But does that mean Stewart, with a decade or more still to go if she stays healthy, will follow the career path of Bird and play its entirety in Seattle?

That’s a more complicated question. Stewart said she decided to use her free agency to see how other organizations operated, and compare it to Seattle. Maybe, she theorized, there were some lessons that could be learned by the Storm.

“I think that the fact that I was a free agent, an unrestricted free agent, you want to like dip your toe in the water, and just see how it feels, and experience things,” Stewart said.

“I also felt I wouldn’t be doing my best, or doing my part in the WNBA, if I didn’t kind of see the other side of things as well. So to be able to see something new, like New York, and then to know where home is, like Seattle, and compare the two … it’s just an interesting opportunity. And I’m happy to be back in Seattle.”

The burning question now, as Seattle shoots for its fifth WNBA title, and third with Stewart, is whether she’ll come to the same conclusion next year. Especially now that she’s gotten a taste of the WNBA world outside Seattle.


Asked directly if there was a chance she might be with a different WNBA team next year, Stewart paused, smiled, paused some more, and said, “I mean, I thank you for the question. But I’m committed to Seattle for this season. And I think that that’s going to be biggest priority. We’re going to focus on what happens right now and not really think about what’s going to come in the future.

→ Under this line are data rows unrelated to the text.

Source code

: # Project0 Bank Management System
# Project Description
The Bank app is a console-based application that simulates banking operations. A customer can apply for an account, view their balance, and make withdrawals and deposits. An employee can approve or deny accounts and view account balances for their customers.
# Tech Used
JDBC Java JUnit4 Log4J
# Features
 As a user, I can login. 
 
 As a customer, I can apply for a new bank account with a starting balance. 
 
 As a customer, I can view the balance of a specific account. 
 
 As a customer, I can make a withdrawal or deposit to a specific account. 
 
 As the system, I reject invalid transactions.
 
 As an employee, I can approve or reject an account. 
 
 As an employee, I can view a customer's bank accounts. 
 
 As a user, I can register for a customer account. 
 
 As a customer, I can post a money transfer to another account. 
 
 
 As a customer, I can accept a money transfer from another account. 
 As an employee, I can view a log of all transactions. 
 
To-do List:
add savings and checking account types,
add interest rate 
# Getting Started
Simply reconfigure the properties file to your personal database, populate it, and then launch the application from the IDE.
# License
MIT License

“As you guys can see in free agency, we are definitely in win-now mode. And we want to make sure that we’re contending for another championship, as well as appreciating as much time as we have on the court with Sue.”

Hmmm. Not nearly as definitive as her answer about this season. Stewart’s decision to sign a one-year contract led many to conclude that she wanted to gauge the direction of the Storm before committing long term. But she said it had more to do with what commissioner Cathy Engelbert calls the “prioritization” of WNBA.

You might not be familiar with that word, but it would be wise to learn about it. As explained by ESPN’s Mechelle Voepel, the WNBA is striving in its latest collective-bargaining agreement to incentivize players to prioritize its league as opposed to foreign leagues. The idea would be to eventually suspend players for the entire season if they report late to training camp — perhaps starting in 2024.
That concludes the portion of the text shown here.